Wednesday, March 04, 2015

Liberals Win Culture War; May Give Iran the Bomb (Part I)

Rhodes w/President on Air Force One
It’s fair, I believe, to say that Barack Obama views life through the prism of race and gender. His memoir, Dreams from My Father, is subtitled “A Story of Race and Inheritance.”

Obama's black father was absent, he was raised by a white mother and grandmother, he was the first black president of the Harvard Law Review, he understood the power of race in America in our time, and he knew how race--the American civil rights movement--became supercharged when the feminist movement joined the path toward equality, helping make minorities plus women the new national majority.

Obama’s “Dreams” years, 1961-88, a childhood and youth spent in nonwhite, nonblack Hawaii, newly-independent Indonesia, and black South Side Chicago, unfolded against the world backdrop of anti-colonialism, collapsing white empires, and the U.S. failure in Vietnam. Obama was not only part of a new American majority, he would move toward a presidency that enabled him to fit America into the world’s anti-colonialist majority.
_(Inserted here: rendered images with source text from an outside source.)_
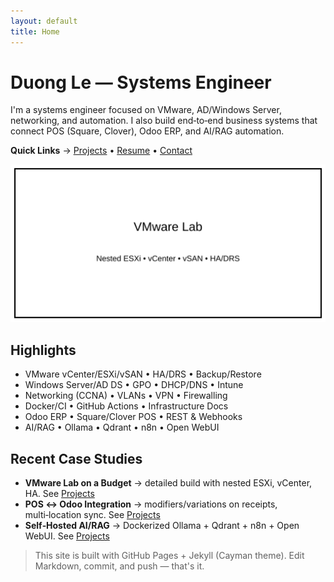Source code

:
 ```yaml
---
layout: default
title: Home
---
```


# Duong Le — Systems Engineer

I'm a systems engineer focused on VMware, AD/Windows Server, networking, and automation. I also build end‑to‑end business systems that connect POS (Square, Clover), Odoo ERP, and AI/RAG automation.

**Quick Links** → [Projects](/projects) • [Resume](/resume) • [Contact](/contact)

![VMware Lab Diagram](/assets/images/vmware-lab.svg)

## Highlights
- VMware vCenter/ESXi/vSAN • HA/DRS • Backup/Restore
- Windows Server/AD DS • GPO • DHCP/DNS • Intune
- Networking (CCNA) • VLANs • VPN • Firewalling
- Docker/CI • GitHub Actions • Infrastructure Docs
- Odoo ERP • Square/Clover POS • REST & Webhooks
- AI/RAG • Ollama • Qdrant • n8n • Open WebUI

## Recent Case Studies
- **VMware Lab on a Budget** → detailed build with nested ESXi, vCenter, HA. See [Projects](/projects#vmware-lab)
- **POS ↔ Odoo Integration** → modifiers/variations on receipts, multi‑location sync. See [Projects](/projects#pos-odoo)
- **Self‑Hosted AI/RAG** → Dockerized Ollama + Qdrant + n8n + Open WebUI. See [Projects](/projects#rag-stack)

> This site is built with GitHub Pages + Jekyll (Cayman theme). Edit Markdown, commit, and push — that's it.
On this changed globe, the white outpost of Israel artificially planted by Europeans in the Arab Middle East seems the relic of an older era, to Obama a last vestige of white imperialism. Obama’s “dream” would use U.S. power to re-balance the Israeli-Palestinian relationship, gaining Iran as an ally in the process.

When leaders come to power, they carry out ideas formed earlier, when they actually had time to think. I now realize how much the Iraq Study Group Report: The Way Forward – A New Approach, written in 2006 under the guidance of former Republican Secretary of State James Baker and former Democratic House Foreign Affairs Committee Chair Lee H. Hamilton, influenced Obama.

An “expert adviser” to that report had anticipated the panel’s recommendation that the Bush administration should pressure Israel to make concessions so as to “entice Syria and Iran to a regional conference on Iraq,” and the report itself found “critics of the Bush Administration's handling of the [Iraq] war, including liberal media outlets and think tanks, applaud[ing] the report's recommendations [of] increased diplomacy with Syria and Iran.” [emphasis added]

Obama had to be among those applauding. As president, Obama made Ben Rhodes (see picture) his deputy national security adviser. Rhodes spent five years as Lee Hamilton’s assistant, helping to draft the Iraq Study Group Report, and in 2007, Rhodes began working as a speechwriter for the 2008 Obama presidential campaign. He later wrote Obama's 2009 Cairo speech "A New Beginning,” during which Obama addressed “the Islamic Republic of Iran:”
In the middle of the Cold War, the United States played a role in the overthrow of a democratically-elected Iranian government. Since the Islamic Revolution, Iran has played a role in acts of hostage-taking and violence against U.S. troops and civilians. This history is well known. Rather than remain trapped in the past, I have made it clear to Iran's leaders and people that my country is prepared to move forward. The question, now, is not what Iran is against, but rather what future it wants to build. . . we will proceed with courage, rectitude and resolve. . . we are willing to move forward without preconditions on the basis of mutual respect.
Rhodes said recently that a deal with Iran is the “biggest thing President Obama will do in his second term on foreign policy.” Iran-born Valerie Jarrett. Ben Rhodes. Iran--front and center since Obama’s 2009 Cairo “new beginning” speech.